160 mg of radioactive sodium was made and it was found that there was only 20 mg left 45 h later.?

Question

160 mg of radioactive sodium was made and it was found that there was only 20 mg left 45 h later.

a) What is the half life of sodium?

b) Find a function that models the amount A left after t hours

c) If the labratory requires 100 mg of sodium 12 h from now, how much sodium should the research assistant make now? (Ignore the 20 mg she currently has.)
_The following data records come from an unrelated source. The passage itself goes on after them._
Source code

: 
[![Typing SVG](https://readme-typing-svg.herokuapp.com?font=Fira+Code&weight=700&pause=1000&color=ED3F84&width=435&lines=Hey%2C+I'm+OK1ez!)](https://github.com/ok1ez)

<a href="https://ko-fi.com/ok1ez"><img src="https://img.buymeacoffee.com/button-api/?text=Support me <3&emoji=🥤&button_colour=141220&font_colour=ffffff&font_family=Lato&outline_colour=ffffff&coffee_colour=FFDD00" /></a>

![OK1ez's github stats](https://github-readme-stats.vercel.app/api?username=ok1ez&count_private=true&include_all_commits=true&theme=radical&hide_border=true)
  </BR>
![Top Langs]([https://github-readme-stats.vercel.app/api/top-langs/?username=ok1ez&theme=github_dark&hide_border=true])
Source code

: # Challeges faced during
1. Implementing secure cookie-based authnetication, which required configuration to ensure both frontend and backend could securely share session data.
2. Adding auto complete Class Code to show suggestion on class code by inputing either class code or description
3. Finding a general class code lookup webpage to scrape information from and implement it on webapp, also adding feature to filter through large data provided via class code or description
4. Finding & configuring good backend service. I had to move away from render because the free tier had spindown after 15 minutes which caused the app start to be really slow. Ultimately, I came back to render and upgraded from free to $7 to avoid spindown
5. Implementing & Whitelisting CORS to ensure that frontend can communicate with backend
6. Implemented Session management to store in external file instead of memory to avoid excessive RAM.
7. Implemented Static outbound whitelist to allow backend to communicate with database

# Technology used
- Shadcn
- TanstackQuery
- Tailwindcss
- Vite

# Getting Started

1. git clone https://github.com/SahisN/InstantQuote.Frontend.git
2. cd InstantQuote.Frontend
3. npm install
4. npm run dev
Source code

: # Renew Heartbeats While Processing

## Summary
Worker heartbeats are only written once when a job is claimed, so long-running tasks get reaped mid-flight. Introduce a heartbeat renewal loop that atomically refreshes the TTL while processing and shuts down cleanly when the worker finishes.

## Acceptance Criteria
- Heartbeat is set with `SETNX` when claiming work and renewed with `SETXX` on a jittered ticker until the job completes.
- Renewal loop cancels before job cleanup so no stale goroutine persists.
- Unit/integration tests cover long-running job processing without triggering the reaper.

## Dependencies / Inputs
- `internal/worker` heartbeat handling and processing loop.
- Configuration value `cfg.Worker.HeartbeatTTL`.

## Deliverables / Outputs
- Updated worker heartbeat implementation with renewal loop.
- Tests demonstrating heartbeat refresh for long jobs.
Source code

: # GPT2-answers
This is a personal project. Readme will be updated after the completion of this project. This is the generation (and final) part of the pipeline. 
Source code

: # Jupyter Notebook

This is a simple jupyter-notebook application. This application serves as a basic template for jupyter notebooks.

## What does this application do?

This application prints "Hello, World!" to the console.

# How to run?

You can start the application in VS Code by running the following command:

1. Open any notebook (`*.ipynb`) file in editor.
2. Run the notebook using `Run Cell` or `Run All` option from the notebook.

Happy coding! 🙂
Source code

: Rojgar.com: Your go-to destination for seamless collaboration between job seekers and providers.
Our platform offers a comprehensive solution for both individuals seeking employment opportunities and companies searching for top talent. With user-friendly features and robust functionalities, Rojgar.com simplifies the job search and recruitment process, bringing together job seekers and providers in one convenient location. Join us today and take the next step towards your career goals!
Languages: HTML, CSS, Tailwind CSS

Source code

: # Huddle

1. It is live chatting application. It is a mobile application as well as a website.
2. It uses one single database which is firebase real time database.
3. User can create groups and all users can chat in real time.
d) How much of the original 20 mg would be left in 12 h?

Answers:
b) A = 160(1/2)t/15

c) 174 mg

d) 11.5 mg

Please show your work. Thanks

Answer 1

a) 20mg/160mg = 1/8.
Since 1/8 = (1/2)^3, it's three half-lives later.
If 45 hours = 3 half-lives, then one half-life = 15 hours.

If the amount were not an even power of 1/2, you couldn't do it in your head and you'd have to solve:

remaining = initial * (1/2)^(t / half_life)
r = n * (1/2)^(t / h)
(r/n) = (1/2)^(t/h)
-log2(r/n) = t/h
h = -t / log2(r/n)
... and since you are given t, r, and n, it's easy to solve for h.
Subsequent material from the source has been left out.